Surgia assim a nova poesia norte-americana, representada pela San Francisco Renaissance que, no dizer de Jack Kerouac é "um gênero da velha e nova loucura Zen, poesia que volta às origens, verdadeiramente oral". Rompia assim a poesia beat com toda a tradição poética que se formava nos Estados Unidos. Com a divulgação dos textos teóricos e de criação do grupo, as universidades e as revistas especializadas em arte terminaram sendo invadidas pelo novo procedimento, a ponto de mudar o curso d a poesia nova do País.

Mas, como sabemos, uma tendência em arte pode surgir, simultaneamente, em vários lugares, independentemente de interinfluências. Guardadas as proporções impostas pelo contexto, temos na moderna poesia baiana um caso, talvez único, de poeta cujo trabalho apresenta alguma consonância com o dos novos poetas americanos do norte. Trata-se de Antonio Brasileiro, que vacila entre o apurado exercício formal e a livre expressão verbal.
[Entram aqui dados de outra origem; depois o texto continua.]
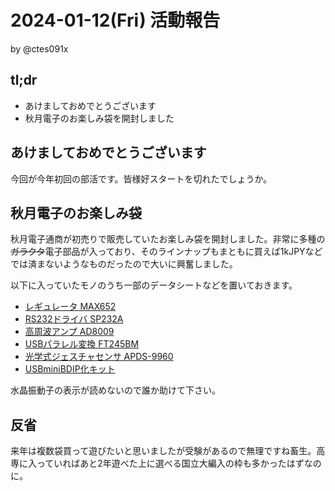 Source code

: # 2024-01-12(Fri) 活動報告

by @ctes091x

## tl;dr
- あけましておめでとうございます
- 秋月電子のお楽しみ袋を開封しました

## あけましておめでとうございます
今回が今年初回の部活です。皆様好スタートを切れたでしょうか。

## 秋月電子のお楽しみ袋
秋月電子通商が初売りで販売していたお楽しみ袋を開封しました。非常に多種の~~ガラクタ~~電子部品が入っており、そのラインナップもまともに買えば1kJPYなどでは済まないようなものだったので大いに興奮しました。

以下に入っていたモノのうち一部のデータシートなどを置いておきます。

- [レギュレータ MAX652](https://www.alldatasheet.jp/datasheet-pdf/pdf/73683/MAXIM/MAX652.html)
- [RS232ドライバ SP232A](https://www.alldatasheet.jp/datasheet-pdf/pdf/171660/SIPEX/SP232A.html)
- [高周波アンプ AD8009](https://www.alldatasheet.jp/datasheet-pdf/pdf/48370/AD/AD8009.html)
- [USBパラレル変換 FT245BM](https://www.alldatasheet.jp/datasheet-pdf/pdf/226834/FTDI/FT245BM.html)
- [光学式ジェスチャセンサ APDS-9960](https://akizukidenshi.com/catalog/g/gK-09754/)
- [USBminiBDIP化キット](https://akizukidenshi.com/catalog/g/gK-05258/)

水晶振動子の表示が読めないので誰か助けて下さい。

## 反省
来年は複数袋買って遊びたいと思いましたが受験があるので無理ですね畜生。高専に入っていればあと2年遊べた上に選べる国立大編入の枠も多かったはずなのに。
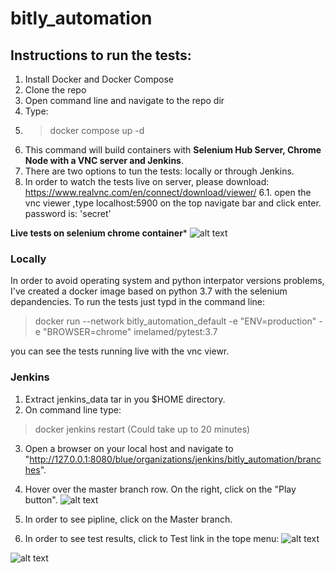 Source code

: # bitly_automation

## **Instructions to run the tests:**
1. Install Docker and Docker Compose
2. Clone the repo
3. Open command line and navigate to the repo dir
4. Type:
5.  >  docker compose up -d
6. This command will build containers with **Selenium Hub Server, Chrome Node with a VNC server and Jenkins**.
5. There are two options to tun the tests: locally or through Jenkins.
6. In order to watch the tests live on server, please download: https://www.realvnc.com/en/connect/download/viewer/
6.1. open the vnc viewer ,type localhost:5900 on the top navigate bar and click enter.
password is: 'secret'

**Live tests on selenium chrome container***
![alt text](https://i.imgur.com/oPIfgoT.png)


### **Locally**
In order to avoid operating system and python interpator versions problems, I've created a docker image based on python 3.7 with the selenium depandencies. To run the tests just typd in the command line:
> docker run --network bitly_automation_default -e "ENV=production" -e "BROWSER=chrome" imelamed/pytest:3.7

 you can see the tests running live with the vnc viewr.


### **Jenkins**
1. Extract jenkins_data tar in you $HOME directory.
2. On command line type:
> docker jenkins restart (Could take up to 20 minutes)
3. Open a browser on your local host and navigate to "http://127.0.0.1:8080/blue/organizations/jenkins/bitly_automation/branches".

4. Hover over the master branch row. On the right, click on the "Play button".
![alt text](https://imgur.com/laqLcI5.jpg)

5. In order to see pipline, click on the Master branch.

6. In order to see test results, click to Test link in the tope menu:
![alt text](https://imgur.com/lgwOwgs.jpg)

![alt text](https://imgur.com/JUSOoh1.jpg)
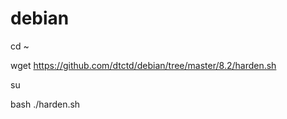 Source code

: # debian

cd ~

wget https://github.com/dtctd/debian/tree/master/8.2/harden.sh

su

bash ./harden.sh
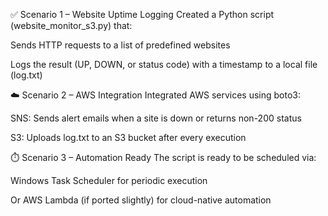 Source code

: ✅ Scenario 1 – Website Uptime Logging
Created a Python script (website_monitor_s3.py) that:

Sends HTTP requests to a list of predefined websites

Logs the result (UP, DOWN, or status code) with a timestamp to a local file (log.txt)

☁️ Scenario 2 – AWS Integration
Integrated AWS services using boto3:

SNS: Sends alert emails when a site is down or returns non-200 status

S3: Uploads log.txt to an S3 bucket after every execution

⏱️ Scenario 3 – Automation Ready
The script is ready to be scheduled via:

Windows Task Scheduler for periodic execution

Or AWS Lambda (if ported slightly) for cloud-native automation
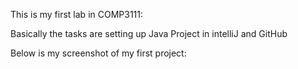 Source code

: This is my first lab in COMP3111:

Basically the tasks are setting up Java Project in intelliJ and GitHub

Below is my screenshot of my first project:

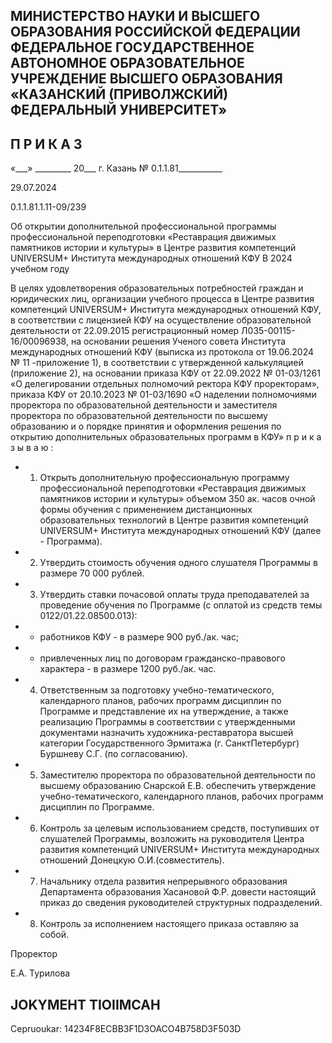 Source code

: <!-- image -->

## МИНИСТЕРСТВО НАУКИ И ВЫСШЕГО ОБРАЗОВАНИЯ РОССИЙСКОЙ ФЕДЕРАЦИИ ФЕДЕРАЛЬНОЕ ГОСУДАРСТВЕННОЕ АВТОНОМНОЕ ОБРАЗОВАТЕЛЬНОЕ УЧРЕЖДЕНИЕ ВЫСШЕГО ОБРАЗОВАНИЯ «КАЗАНСКИЙ (ПРИВОЛЖСКИЙ) ФЕДЕРАЛЬНЫЙ УНИВЕРСИТЕТ»

## П Р И К А З

«\_\_\_» \_\_\_\_\_\_\_\_\_ 20\_\_\_ г.                            Казань                            № 0.1.1.81\_\_\_\_\_\_\_\_\_\_\_

29.07.2024

0.1.1.81.1.11-09/239

Об открытии дополнительной профессиональной программы профессиональной переподготовки «Реставрация движимых памятников истории и культуры» в Центре развития компетенций UNIVERSUM+ Института международных отношений КФУ В 2024 учебном году

В  целях  удовлетворения  образовательных  потребностей  граждан  и  юридических лиц,  организации  учебного  процесса  в  Центре  развития  компетенций  UNIVERSUM+ Института  международных  отношений  КФУ,  в  соответствии  с  лицензией  КФУ  на осуществление  образовательной  деятельности  от  22.09.2015  регистрационный  номер Л035-00115-16/00096938, на основании решения Ученого совета Института международных отношений КФУ (выписка из протокола от 19.06.2024 № 11 -приложение 1), в соответствии с утвержденной калькуляцией (приложение 2), на основании  приказа  КФУ  от  22.09.2022  №  01-03/1261  «О  делегировании  отдельных полномочий  ректора  КФУ  проректорам»,  приказа  КФУ  от  20.10.2023  №  01-03/1690 «О  наделении полномочиями проректора по образовательной деятельности и заместителя проректора  по  образовательной  деятельности  по  высшему  образованию  и  о  порядке принятия и оформления решения по открытию дополнительных образовательных программ в КФУ» п р и к а з ы в а ю :

- 1. Открыть  дополнительную  профессиональную  программу профессиональной переподготовки  «Реставрация  движимых  памятников  истории  и  культуры»  объемом 350 ак. часов  очной  формы  обучения  с  применением  дистанционных  образовательных технологий  в  Центре  развития  компетенций  UNIVERSUM+  Института  международных отношений КФУ (далее - Программа).
- 2. Утвердить стоимость обучения одного слушателя Программы в размере 70 000 рублей.

- 3. Утвердить ставки почасовой оплаты труда преподавателей за проведение обучения по Программе (с оплатой из средств темы 0122/01.22.08500.013):
- -  работников КФУ - в размере 900 руб./ак. час;
- - привлеченных  лиц  по  договорам  гражданско-правового  характера  -  в  размере 1200  руб./ак. час.
- 4. Ответственным  за подготовку учебно-тематического, календарного планов, рабочих программ дисциплин по Программе и представление их на утверждение, а также реализацию Программы в соответствии с утвержденными документами назначить художника-реставратора высшей категории Государственного Эрмитажа (г. СанктПетербург) Буршневу С.Г. (по согласованию).
- 5. Заместителю проректора по образовательной деятельности по высшему образованию Снарской Е.В. обеспечить утверждение учебно-тематического, календарного планов, рабочих программ дисциплин по Программе.
- 6. Контроль  за  целевым  использованием  средств,  поступивших  от  слушателей Программы,  возложить  на  руководителя  Центра  развития  компетенций  UNIVERSUM+ Института международных отношений Донецкую О.И.(совместитель).
- 7. Начальнику отдела развития непрерывного образования Департамента образования  Хасановой  Ф.Р.  довести  настоящий  приказ  до  сведения  руководителей структурных подразделений.
- 8. Контроль за исполнением настоящего приказа оставляю за собой.

Проректор

Е.А. Турилова

## JOKYMEHT TIOIIMCAH

Cepruoukar: 14234F8ECBB3F1D3OACO4B758D3F503D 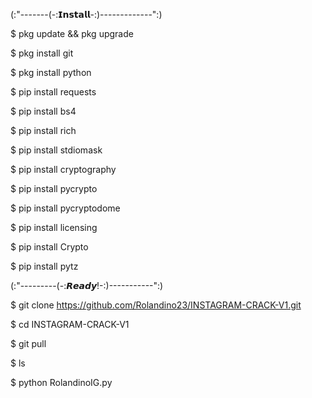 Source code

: (:"-------(-:𝗜𝗻𝘀𝘁𝗮𝗹𝗹-:)-------------":)

$ pkg update && pkg upgrade

$ pkg install git

$ pkg install python

$ pip install requests

$ pip install bs4

$ pip install rich

$ pip install stdiomask

$ pip install cryptography

$ pip install pycrypto

$ pip install pycryptodome

$ pip install licensing

$ pip install Crypto

$ pip install pytz

(:"---------(-:𝙍𝙚𝙖𝙙𝙮!-:)-----------":) 
 
 $ git clone https://github.com/Rolandino23/INSTAGRAM-CRACK-V1.git
 
 $ cd INSTAGRAM-CRACK-V1

 $ git pull
 
 $ ls

 $ python RolandinoIG.py
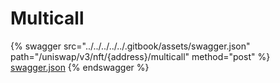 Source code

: # Multicall

{% swagger src="../../../../../.gitbook/assets/swagger.json" path="/uniswap/v3/nft/{address}/multicall" method="post" %}
[swagger.json](../../../../../.gitbook/assets/swagger.json)
{% endswagger %}

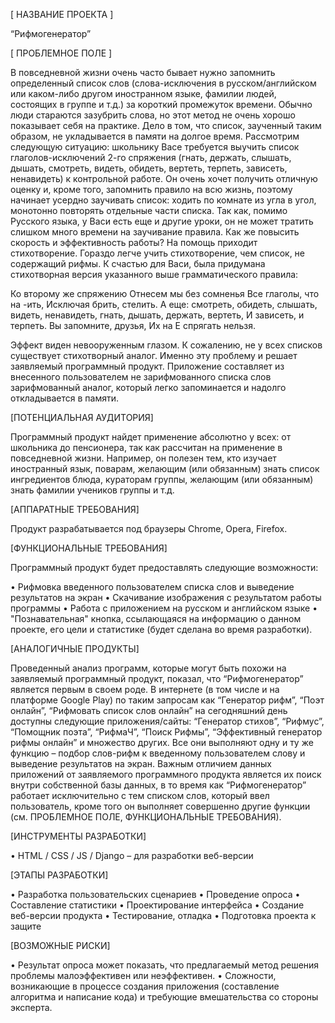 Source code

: [ НАЗВАНИЕ ПРОЕКТА ]

“Рифмогенератор”

[ ПРОБЛЕМНОЕ ПОЛЕ ]

В повседневной жизни очень часто бывает нужно запомнить определенный список слов (слова-исключения в русском/английском или каком-либо другом иностранном языке, фамилии людей, состоящих в группе и т.д.) за короткий промежуток времени. Обычно люди стараются зазубрить слова, но этот метод не очень хорошо показывает себя на практике. Дело в том, что список, заученный таким образом, не укладывается в памяти на долгое время. Рассмотрим следующую ситуацию: школьнику Васе требуется выучить список глаголов-исключений 2-го спряжения (гнать, держать, слышать, дышать, смотреть, видеть, обидеть, вертеть, терпеть, зависеть, ненавидеть) к контрольной работе. Он очень хочет получить отличную оценку и, кроме того, запомнить правило на всю жизнь, поэтому начинает усердно заучивать список: ходить по комнате из угла в угол, монотонно повторять отдельные части списка. Так как, помимо Русского языка, у Васи есть еще и другие уроки, он не может тратить слишком много времени на заучивание правила. Как же повысить скорость и эффективность работы?
На помощь приходит стихотворение. Гораздо легче учить стихотворение, чем список, не содержащий рифмы. К счастью для Васи, была придумана стихотворная версия указанного выше грамматического правила:

Ко второму же спряжению
Отнесем мы без сомненья
Все глаголы, что на -ить,
Исключая брить, стелить.
А еще: смотреть, обидеть,
слышать, видеть, ненавидеть,
гнать, дышать, держать, вертеть,
И зависеть, и терпеть.
Вы запомните, друзья,
Их на Е спрягать нельзя.

Эффект виден невооруженным глазом.
К сожалению, не у всех списков существует стихотворный аналог. Именно эту проблему и решает заявляемый программный продукт. Приложение составляет из внесенного пользователем не зарифмованного списка слов зарифмованный аналог, который легко запоминается и надолго откладывается в памяти.

[ПОТЕНЦИАЛЬНАЯ АУДИТОРИЯ]

Программный продукт найдет применение абсолютно у всех: от школьника до пенсионера, так как рассчитан на применение в повседневной жизни. Например, он полезен тем, кто изучает иностранный язык, поварам, желающим (или обязанным) знать список ингредиентов блюда, кураторам группы, желающим (или обязанным) знать фамилии учеников группы и т.д.


[АППАРАТНЫЕ ТРЕБОВАНИЯ] 

Продукт разрабатывается под браузеры Chrome, Opera, Firefox.

 
[ФУНКЦИОНАЛЬНЫЕ ТРЕБОВАНИЯ]

Программный продукт будет предоставлять следующие возможности:

•	Рифмовка введенного пользователем списка слов и выведение результатов на экран
•	Скачивание изображения с результатом работы программы
•	Работа с приложением на русском и английском языке
•	"Познавательная" кнопка, ссылающаяся на информацию о данном проекте, его цели и статистике (будет сделана во время разработки).


 [АНАЛОГИЧНЫЕ ПРОДУКТЫ]

Проведенный анализ программ, которые могут быть похожи на заявляемый программный продукт, показал, что “Рифмогенератор” является первым в своем роде. В интернете (в том числе и на платформе Google Play) по таким запросам как “Генератор рифм”, “Поэт онлайн”, “Рифмовать список слов онлайн” на сегодняшний день доступны следующие приложения/сайты: “Генератор стихов”, “Рифмус”, “Помощник поэта”, “РифмаЧ”, “Поиск Рифмы”, “Эффективный генератор рифмы онлайн” и множество других. Все они выполняют одну и ту же функцию – подбор слов-рифм к введенному пользователем слову и выведение результатов на экран. Важным отличием данных приложений от заявляемого программного продукта является их поиск внутри собственной базы данных, в то время как “Рифмогенератор” работает исключительно с тем списком слов, который ввел пользователь, кроме того он выполняет совершенно другие функции (см. ПРОБЛЕМНОЕ ПОЛЕ, ФУНКЦИОНАЛЬНЫЕ ТРЕБОВАНИЯ).



[ИНСТРУМЕНТЫ РАЗРАБОТКИ]

•	HTML / CSS / JS / Django – для разработки веб-версии



[ЭТАПЫ РАЗРАБОТКИ]

•	Разработка пользовательских сценариев
•	Проведение опроса
•	Составление статистики
•	Проектирование интерфейса
•	Создание веб-версии продукта
•	Тестирование, отладка
•	Подготовка проекта к защите




[ВОЗМОЖНЫЕ РИСКИ]

•	Результат опроса может показать, что предлагаемый метод решения проблемы малоэффективен или неэффективен.
•	Сложности, возникающие в процессе создания приложения (составление алгоритма и написание кода) и требующие вмешательства со стороны эксперта.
O caminho de Brasileiro foi, de certa maneira, parecido com o da geração poética beat ou da San Francisco Renaissance. Houve uma descoberta do Oriente, de Lao Tsé, do Taoísmo, dos textos budistas e, finalmente, de Suzuki, com o Zen. A diferença é que Brasileiro não se filiou à onda beat; ciente da sua condição de poeta e do seu sentimento de um ocidental, procurou conhecer o Zen como elemento de adição cultural. Não aderiu a uma moda, mas reuniu ao seu inventário elementos até então desconhecidos e capazes de motivar uma reformulação, no sentido dialético.

Caracterizada assim a atitude estética do poeta, vejamos o seu "Estudo 124" ¾ do pequeno volume Estudos — publicado pelas Edições Cordel:

Desce sobre mim a paz do longe,
a paz do sublime.
Ergo meus olhos: o horizonte
eleva-se no ar, flutua.
O sol se esquece de ir embora e dança,
silencioso,
a valsa sideral dos astros loucos.
As árvores cochicham e olham, mudas,
o insólito.
As beldroegas do campo também sabem
que é enorme o segredo.
Uma coluna vertebral de nuvens
medita o mundo.
O horizonte levita.
A brisa não move as folhas dos arbustos;
escuta. E um calango
brinca em meus pés pois sabe que sou puro.

Realiza, assim, uma poesia fluente e de clara presença do elemento orientalizante, quer seja no livro "Estudos" ou em outros poemas, como "Dos Diálogos do Deus com Agapanto", publicado pela editora dos monges beneditinos, no Breve Romanceiro do Natal, volume que reúne quinze poetas da Bahia.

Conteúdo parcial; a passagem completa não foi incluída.